В. В. Тен
О ФИЛОСОФСКО-МЕТОДОЛОГИЧЕСКИХ ОСНОВАХ ТЕОРИИ АНТРОПОГЕНЕЗА
Работа представлена кафедрой социальной философии и философии истории Санкт-Петербургского государственного университета.
Научный руководитель - доктор философских наук, профессор Г. Ф. Сунягин
Рассмотрение методологических основ симиально-трудовой концепции антропогенеза приводит автора к выводу о ее аксиоматичности, которая в эпоху господства эволюционных идей дополнялась эмпирией. Современное развитие наук о человеке требует философского осмысления методологических основ теории антропогенеза, которая больше не может опираться на аксиому внешней похожести антропоидов и гоминид в окружении крайне противоречивой эмпирии. В статье предпринята попытка поиска этих основ.
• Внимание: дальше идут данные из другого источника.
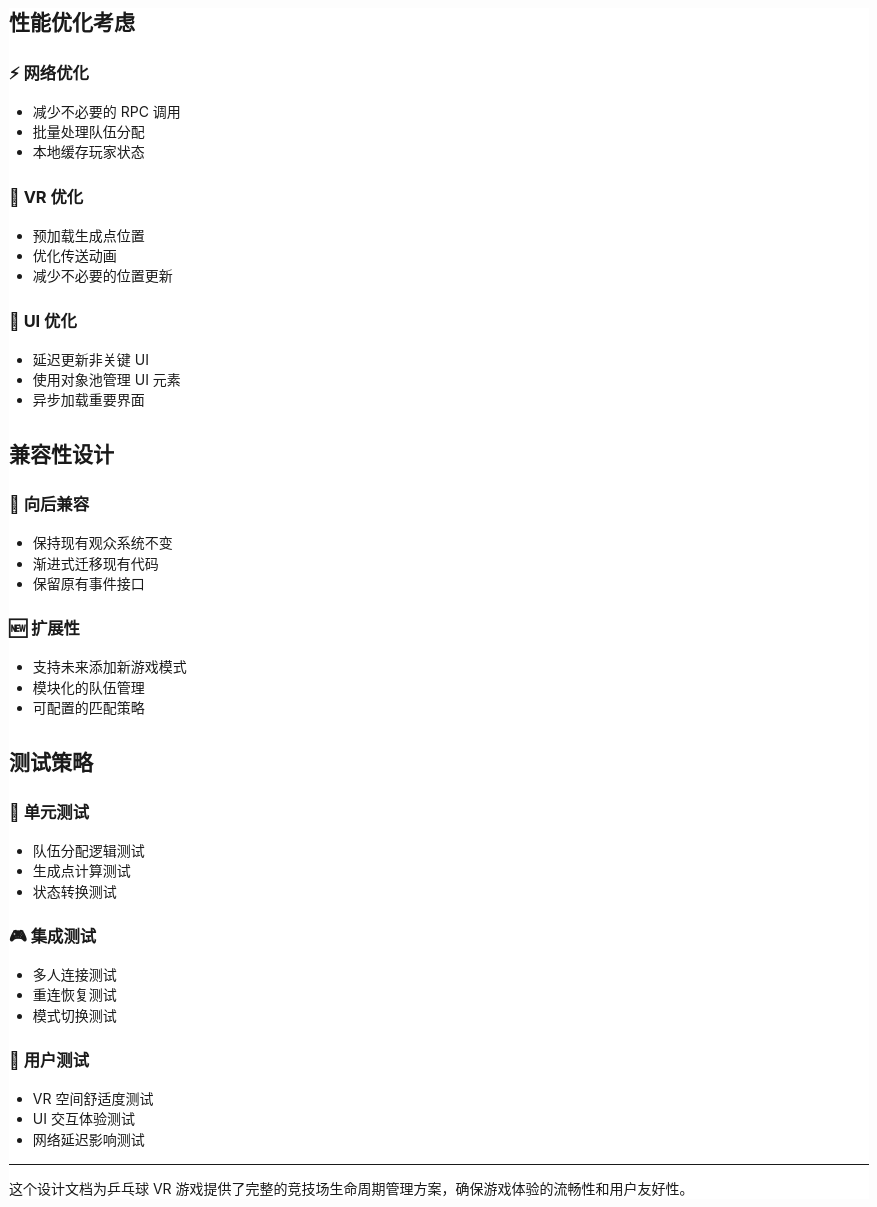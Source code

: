 ## 性能优化考虑

### ⚡ **网络优化**

- 减少不必要的 RPC 调用
- 批量处理队伍分配
- 本地缓存玩家状态

### 🎯 **VR 优化**

- 预加载生成点位置
- 优化传送动画
- 减少不必要的位置更新

### 📱 **UI 优化**

- 延迟更新非关键 UI
- 使用对象池管理 UI 元素
- 异步加载重要界面

## 兼容性设计

### 🔄 **向后兼容**

- 保持现有观众系统不变
- 渐进式迁移现有代码
- 保留原有事件接口

### 🆕 **扩展性**

- 支持未来添加新游戏模式
- 模块化的队伍管理
- 可配置的匹配策略

## 测试策略

### 🧪 **单元测试**

- 队伍分配逻辑测试
- 生成点计算测试
- 状态转换测试

### 🎮 **集成测试**

- 多人连接测试
- 重连恢复测试
- 模式切换测试

### 👥 **用户测试**

- VR 空间舒适度测试
- UI 交互体验测试
- 网络延迟影响测试

---

这个设计文档为乒乓球 VR 游戏提供了完整的竞技场生命周期管理方案，确保游戏体验的流畅性和用户友好性。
Ключевые слова: методология, антропогенез, антропоид, гоминид.
V. Ten
ON THE PROBLEM OF THE METHODOLOGICAL BASIS OF ANTHROPOGENESIS
The author considers the methodological basis of the "simian and labour" concept of anthropogenesis and makes a conclusion about its axiomatic character, which
was also supplemented with empirical data in the epoch of the evolution doctrine supremacy. Modern human science demands philosophical understanding of the methodological basis of the anthropogenesis theory, which can no longer rest upon the axiom of formal resemblance of anthropoids and hominids in the presence of the extremely contradictory empirical data. The author makes an attempt to find this basis.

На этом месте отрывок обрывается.